## [EXERCISE AIM]
Return the line that contains "6. 特殊人群需謹慎:月經期" plus every line after it to the end of the entries below, exactly as given, and stop there.

## [DATASET EXCERPTS]
===============
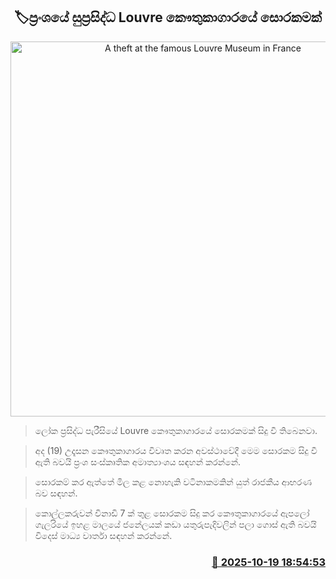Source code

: <p align='center'><b><h2 align='center' title='A theft at the famous Louvre Museum in France'>🏷ප්‍රංශයේ සුප්‍රසිද්ධ Louvre කෞතුකාගාරයේ සොරකමක්</h2></b></p>
<p align='center'><img src='https://helakuru.sgp1.cdn.digitaloceanspaces.com/esana/images/lib/Museum.jpg' width='600' alt='A theft at the famous Louvre Museum in France'></p>

> ලෝක ප්‍රසිද්ධ පැරීසියේ Louvre කෞතුකාගාරයේ සොරකමක් සිදු වී තිබෙනවා.

> අද (19) උදෑසන කෞතුකාගාරය විවෘත කරන අවස්ථාවේදී මෙම සොරකම සිදු වී ඇති බවයි ප්‍රංශ සංස්කෘතික අමාත්‍යාංශය සඳහන් කරන්නේ.

> සොරකම් කර ඇත්තේ මිල කළ නොහැකි වටිනාකමකින් යුත් රාජකීය ආභරණ බව සඳහන්.

> කොල්ලකරුවන් විනාඩි 7 ක් තුළ සොරකම සිදු කර කෞතුකාගාරයේ ඇපලෝ ගැලරියේ ඉහළ මාලයේ ජනේලයක් කඩා යතුරුපැදිවලින් පලා ගොස් ඇති බවයි විදෙස් මාධ්‍ය වාර්තා සඳහන් කරන්නේ.



<h3 align='right'><a href='https://www.helakuru.lk/esana/p/114587/'>📅 2025-10-19 18:54:53</a></h3>

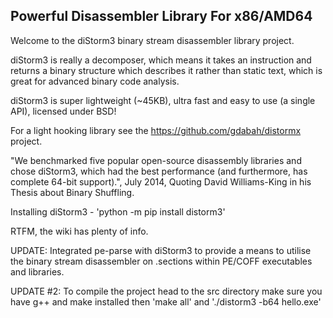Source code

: Powerful Disassembler Library For x86/AMD64
-----------

Welcome to the diStorm3 binary stream disassembler library project.

diStorm3 is really a decomposer, which means it takes an instruction and returns a binary structure which describes it rather than static text, which is great for advanced binary code analysis.

diStorm3 is super lightweight (~45KB), ultra fast and easy to use (a single API), licensed under BSD!

For a light hooking library see the https://github.com/gdabah/distormx project.

"We benchmarked five popular open-source disassembly libraries and chose diStorm3, which had the best performance (and furthermore, has complete 64-bit support).", July 2014, Quoting David Williams-King in his Thesis about Binary Shuffling.

Installing diStorm3 -
'python -m pip install distorm3'

RTFM, the wiki has plenty of info.


UPDATE: Integrated pe-parse with diStorm3 to provide a means to utilise the binary stream disassembler on .sections within PE/COFF executables and libraries. 

UPDATE #2: To compile the project head to the src directory make sure you have g++ and make installed then 'make all' and './distorm3 -b64 hello.exe'
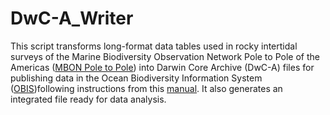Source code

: # DwC-A_Writer
This script transforms long-format data tables used in rocky intertidal surveys of the Marine Biodiversity Observation Network Pole to Pole of the Americas ([MBON Pole to Pole](https://marinebon.org/p2p/)) into Darwin Core Archive (DwC-A) files for publishing data in the Ocean Biodiversity Information System ([OBIS](https://obis.org/))following instructions from this [manual](https://diodon.github.io/P2P_documents/PublishData/docs/PublishingDataIPT.html). It also generates an integrated file ready for data analysis.
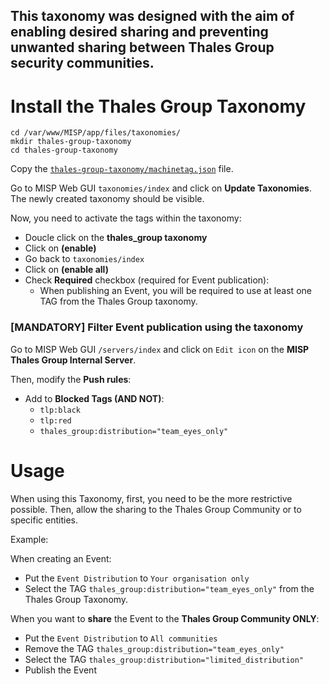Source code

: This taxonomy was designed with the aim of enabling desired sharing and preventing unwanted sharing between Thales Group security communities.
---
# Install the Thales Group Taxonomy

    cd /var/www/MISP/app/files/taxonomies/
    mkdir thales-group-taxonomy
    cd thales-group-taxonomy
    
Copy the [`thales-group-taxonomy/machinetag.json`](https://github.com/thalesgroup-cert/thalesgroup-misp-taxonomy/blob/main/thales-group-taxonomy/machinetag.json) file.

Go to MISP Web GUI `taxonomies/index` and click on **Update Taxonomies**. The newly created taxonomy should be visible. 

Now, you need to activate the tags within the taxonomy:
- Doucle click on the **thales_group taxonomy**
- Click on **(enable)**
- Go back to `taxonomies/index`
- Click on **(enable all)**
- Check **Required** checkbox (required for Event publication):
  - When publishing an Event, you will be required to use at least one TAG from the Thales Group taxonomy.

### [MANDATORY] Filter Event publication using the taxonomy 
Go to MISP Web GUI `/servers/index` and click on `Edit icon` on the **MISP Thales Group Internal Server**.

Then, modify the **Push rules**:
  - Add to **Blocked Tags (AND NOT)**:
    - `tlp:black`
    - `tlp:red`
    - `thales_group:distribution="team_eyes_only"`

# Usage
When using this Taxonomy, first, you need to be the more restrictive possible. Then, allow the sharing to the Thales Group Community or to specific entities.

Example:

When creating an Event: 
- Put the `Event Distribution` to `Your organisation only` 
- Select the TAG `thales_group:distribution="team_eyes_only"` from the Thales Group Taxonomy.

When you want to **share** the Event to the **Thales Group Community ONLY**:
  - Put the `Event Distribution` to `All communities` 
  - Remove the TAG `thales_group:distribution="team_eyes_only"`
  - Select the TAG `thales_group:distribution="limited_distribution"`
  - Publish the Event
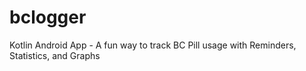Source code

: # bclogger
Kotlin Android App - A fun way to track BC Pill usage with Reminders, Statistics, and Graphs
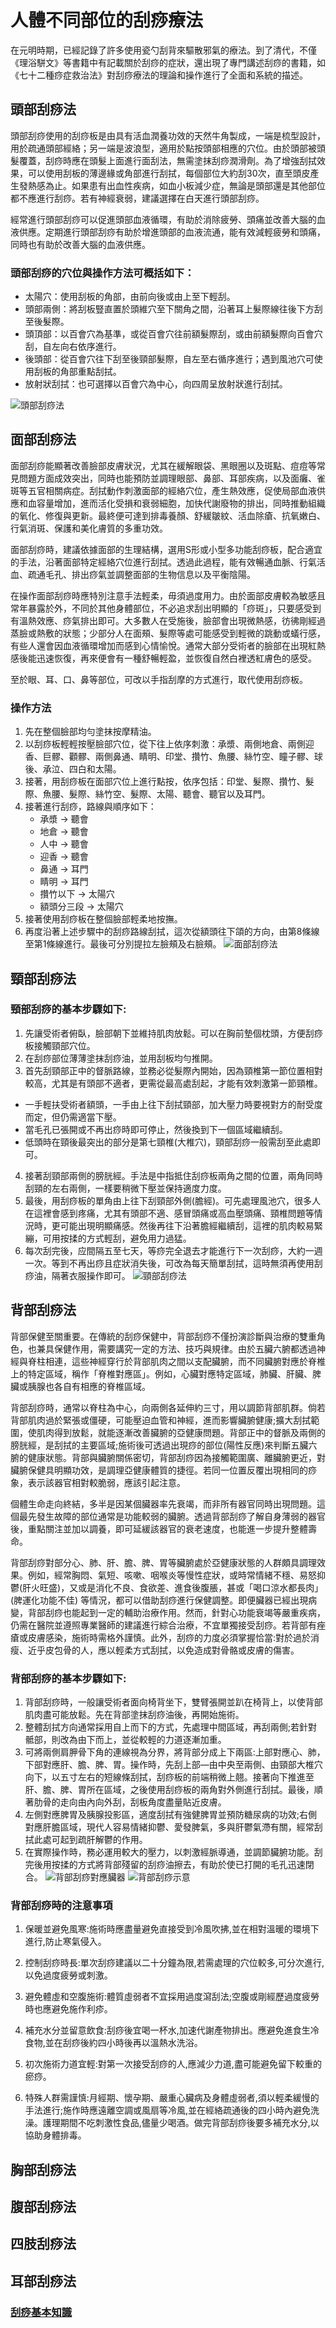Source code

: # 人體不同部位的刮痧療法
在元明時期，已經記錄了許多使用瓷勺刮背來驅散邪氣的療法。到了清代，不僅《理浴駢文》等書籍中有記載關於刮痧的症狀，還出現了專門講述刮痧的書籍，如《七十二種痧症救治法》對刮痧療法的理論和操作進行了全面和系統的描述。

## 頭部刮痧法

頭部刮痧使用的刮痧板是由具有活血潤養功效的天然牛角製成，一端是梳型設計，用於疏通頭部經絡；另一端是波浪型，適用於點按頭部相應的穴位。由於頭部被頭髮覆蓋，刮痧時應在頭髮上面進行面刮法，無需塗抹刮痧潤滑劑。為了增強刮拭效果，可以使用刮板的薄邊緣或角部進行刮拭，每個部位大約刮30次，直至頭皮產生發熱感為止。如果患有出血性疾病，如血小板減少症，無論是頭部還是其他部位都不應進行刮痧。若有神經衰弱，建議選擇在白天進行頭部刮痧。

經常進行頭部刮痧可以促進頭部血液循環，有助於消除疲勞、頭痛並改善大腦的血液供應。定期進行頭部刮痧有助於增進頭部的血液流通，能有效減輕疲勞和頭痛，同時也有助於改善大腦的血液供應。

### 頭部刮痧的穴位與操作方法可概括如下：
- 太陽穴：使用刮板的角部，由前向後或由上至下輕刮。
- 頭部兩側：將刮板豎直置於頭維穴至下關角之間，沿著耳上髮際線往後下方刮至後髮際。
- 頭頂部：以百會穴為基準，或從百會穴往前額髮際刮，或由前額髮際向百會穴刮，自左向右依序進行。
- 後頭部：從百會穴往下刮至後頸部髮際，自左至右循序進行；遇到風池穴可使用刮板的角部重點刮拭。
- 放射狀刮拭：也可選擇以百會穴為中心，向四周呈放射狀進行刮拭。

![頭部刮痧法](images/111223111941.jpg)

## 面部刮痧法

面部刮痧能顯著改善臉部皮膚狀況，尤其在緩解眼袋、黑眼圈以及斑點、痘痘等常見問題方面成效突出，同時也能預防並調理眼部、鼻部、耳部疾病，以及面癱、雀斑等五官相關病症。刮拭動作刺激面部的經絡穴位，產生熱效應，促使局部血液供應和血容量增加，進而活化受損和衰弱細胞，加快代謝廢物的排出，同時推動組織的氧化、修復與更新。最終便可達到排毒養顏、舒緩皺紋、活血除瘡、抗氧嫩白、行氣消斑、保護和美化膚質的多重功效。

面部刮痧時，建議依據面部的生理結構，選用S形或小型多功能刮痧板，配合適宜的手法，沿著面部特定經絡穴位進行刮拭。透過此過程，能有效暢通血脈、行氣活血、疏通毛孔、排出痧氣並調整面部的生物信息以及平衡陰陽。

在操作面部刮痧時應特別注意手法輕柔，毋須過度用力。由於面部皮膚較為敏感且常年暴露於外，不同於其他身體部位，不必追求刮出明顯的「痧斑」，只要感受到有溫熱效應、痧氣排出即可。大多數人在受施後，臉部會出現微熱感，彷彿剛經過蒸臉或熱敷的狀態；少部分人在面頰、髮際等處可能感受到輕微的跳動或蟻行感，有些人還會因血液循環增加而感到心情愉悅。通常大部分受術者的臉部在出現紅熱感後能迅速恢復，再來便會有一種舒暢輕盈，並恢復自然白裡透紅膚色的感受。

至於眼、耳、口、鼻等部位，可改以手指刮摩的方式進行，取代使用刮痧板。
### 操作方法

1. 先在整個臉部均勻塗抹按摩精油。
2. 以刮痧板輕輕按壓臉部穴位，從下往上依序刺激：承漿、兩側地倉、兩側迎香、巨髎、顴髎、兩側鼻通、睛明、印堂、攢竹、魚腰、絲竹空、瞳子髎、球後、承泣、四白和太陽。
3. 接著，用刮痧板在面部穴位上進行點按，依序包括：印堂、髮際、攢竹、髮際、魚腰、髮際、絲竹空、髮際、太陽、聽會、聽官以及耳門。
4. 接著進行刮痧，路線與順序如下：
	- 承漿 → 聽會
	- 地倉 → 聽會
	- 人中 → 聽會
	- 迎香 → 聽會
	- 鼻通 → 耳門
	- 睛明 → 耳門
	- 攢竹以下 → 太陽穴
	- 額頭分三段 → 太陽穴
5. 接著使用刮痧板在整個臉部輕柔地按撫。
6. 再度沿著上述步驟中的刮痧路線刮拭，這次從額頭往下頜的方向，由第8條線至第1條線進行。最後可分別提拉左臉頰及右臉頰。
![面部刮痧法](images/20220417195632_711.png)

## 頸部刮痧法
### 頸部刮痧的基本步驟如下:
1. 先讓受術者俯臥，臉部朝下並維持肌肉放鬆。可以在胸前墊個枕頭，方便刮痧板接觸頸部穴位。
2. 在刮痧部位薄薄塗抹刮痧油，並用刮板均勻推開。
3. 首先刮頸部正中的督脈路線，並務必從髮際內開始，因為頸椎第一節位置相對較高，尤其是有頭部不適者，更需從最高處刮起，才能有效刺激第一節頸椎。
 - 一手輕扶受術者額頭，一手由上往下刮拭頸部，加大壓力時要視對方的耐受度而定，但仍需適當下壓。
 - 當毛孔已張開或不再出痧時即可停止，然後換到下一個區域繼續刮。
 - 低頭時在頸後最突出的部分是第七頸椎(大椎穴)，頸部刮痧一般需刮至此處即可。
4. 接著刮頸部兩側的膀胱經。手法是中指抵住刮痧板兩角之間的位置，兩角同時刮頸的左右兩側，一樣要稍微下壓並保持適度力度。
5. 最後，用刮痧板的單角由上往下刮頸部外側(膽經)。可先處理風池穴，很多人在這裡會感到疼痛，尤其有頭部不適、感冒頭痛或高血壓頭痛、頸椎問題等情況時，更可能出現明顯痛感。然後再往下沿著膽經繼續刮，這裡的肌肉較易緊繃，可用按揉的方式輕刮，避免用力過猛。
6. 每次刮完後，应間隔五至七天，等痧完全退去才能進行下一次刮痧，大約一週一次。等到不再出痧且症狀消失後，可改為每天簡單刮拭，這時無須再使用刮痧油，隔著衣服操作即可。
![頸部刮痧法](images/6c2e0002ffddf5c130a9.jpg)

## 背部刮痧法

背部保健至關重要。在傳統的刮痧保健中，背部刮痧不僅扮演診斷與治療的雙重角色，也兼具保健作用，需要講究一定的方法、技巧與規律。由於五臟六腑都透過神經與脊柱相連，這些神經穿行於背部肌肉之間以支配臟腑，而不同臟腑對應於脊椎上的特定區域，稱作「脊椎對應區」。例如，心臟對應特定區域，肺臟、肝臟、脾臟或胰腺也各自有相應的脊椎區域。

背部刮痧時，通常以脊柱為中心，向兩側各延伸約三寸，用以調節背部肌群。倘若背部肌肉過於緊張或僵硬，可能壓迫血管和神經，進而影響臟腑健康;擴大刮拭範圍，使肌肉得到放鬆，就能逐漸改善臟腑的亞健康問題。背部正中的督脈及兩側的膀胱經，是刮拭的主要區域;施術後可透過出現痧的部位(陽性反應)來判斷五臟六腑的健康狀態。背部與臟腑關係密切，背部刮痧因為接觸範圍廣、離臟腑更近，對臟腑保健具明顯功效，是調理亞健康體質的捷徑。若同一位置反覆出現相同的痧象，表示該器官相對較脆弱，應該引起注意。

個體生命走向終結，多半是因某個臟器率先衰竭，而非所有器官同時出現問題。這個最先發生故障的部位通常是功能較弱的臟腑。透過背部刮痧了解自身薄弱的器官後，重點關注並加以調養，即可延緩該器官的衰老速度，也能進一步提升整體壽命。

背部刮痧對部分心、肺、肝、膽、脾、胃等臟腑處於亞健康狀態的人群頗具調理效果。例如，經常胸悶、氣短、咳嗽、咽喉炎等慢性症狀，或時常情緒不穩、易怒抑鬱(肝火旺盛)，又或是消化不良、食欲差、進食後腹脹，甚或「喝口涼水都長肉」 (脾運化功能不佳) 等情況，都可以借助刮痧進行保健調整。即便臟器已經出現病變，背部刮痧也能起到一定的輔助治療作用。然而，針對心功能衰竭等嚴重疾病，仍需在醫院並遵照專業醫師的建議進行綜合治療，不宜單獨接受刮痧。若背部有痤瘡或皮膚感染，施術時需格外謹慎。此外，刮痧的力度必須掌握恰當:對於過於消瘦、近乎皮包骨的人，應以輕柔方式刮拭，以免造成對骨骼或皮膚的傷害。

### 背部刮痧的基本步驟如下:

1. 背部刮痧時，一般讓受術者面向椅背坐下，雙臂張開並趴在椅背上，以使背部肌肉盡可能放鬆。先在背部塗抹刮痧油後，再開始施術。
2. 整體刮拭方向通常採用自上而下的方式，先處理中間區域，再刮兩側;若針對骶部，則改為由下而上，並從較輕的力道逐漸加重。
3. 可將兩側肩胛骨下角的連線視為分界，將背部分成上下兩區:上部對應心、肺，下部對應肝、膽、脾、胃。操作時，先刮上部—由中央至兩側、由頸部大椎穴向下，以五寸左右的短線條刮拭，刮痧板的前端稍微上翹。接著向下推進至肝、膽、脾、胃所在區域，之後使用刮痧板的兩角對外側進行刮拭。最後，順著肋骨的走向由內向外刮，刮板角度盡量貼近皮膚。
4. 左側對應脾胃及胰腺投影區，適度刮拭有強健脾胃並預防糖尿病的功效;右側對應肝膽區域，現代人容易情緒抑鬱、愛發脾氣，多與肝鬱氣滯有關，經常刮拭此處可起到疏肝解鬱的作用。
5. 在實際操作時，務必運用較大的壓力，以刺激經脈導通，並調節臟腑功能。刮完後用按揉的方式將背部殘留的刮痧油擦去，有助於使已打開的毛孔迅速閉合。
![背部刮痧對應臟器](images/backguasa.jpg)
![背部刮痧示意](images/backguasa2.jpeg)

### 背部刮痧時的注意事項

1. 保暖並避免風寒:施術時應盡量避免直接受到冷風吹拂,並在相對溫暖的環境下進行,防止寒氣侵入。

2. 控制刮痧時長:單次刮痧建議以二十分鐘為限,若需處理的穴位較多,可分次進行,以免過度疲勞或刺激。

3. 避免體虛和空腹施術:體質虛弱者不宜採用過度瀉刮法;空腹或剛經歷過度疲勞時也應避免施作利疹。

4. 補充水分並留意飲食:刮痧後宜喝一杯水,加速代謝產物排出。應避免進食生冷食物,並在刮痧後約四小時後再以溫熱水洗浴。

5. 初次施術力道宜輕:對第一次接受刮痧的人,應減少力道,盡可能避免留下較重的瘀痧。

6. 特殊人群需謹慎:月經期、懷孕期、嚴重心臟病及身體虛弱者,須以輕柔緩慢的手法進行;施作時應遠離空調或風扇等冷風,並在經絡疏通後的四小時內避免洗澡。護理期間不吃刺激性食品,儘量少喝酒。做完背部刮痧後要多補充水分,以協助身體排毒。

## 胸部刮痧法

## 腹部刮痧法

## 四肢刮痧法

## 耳部刮痧法

### [刮痧基本知識](刮痧.md)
===============
## [WRITTEN ANSWER]
6. 特殊人群需謹慎:月經期、懷孕期、嚴重心臟病及身體虛弱者,須以輕柔緩慢的手法進行;施作時應遠離空調或風扇等冷風,並在經絡疏通後的四小時內避免洗澡。護理期間不吃刺激性食品,儘量少喝酒。做完背部刮痧後要多補充水分,以協助身體排毒。

## 胸部刮痧法

## 腹部刮痧法

## 四肢刮痧法

## 耳部刮痧法

### [刮痧基本知識](刮痧.md)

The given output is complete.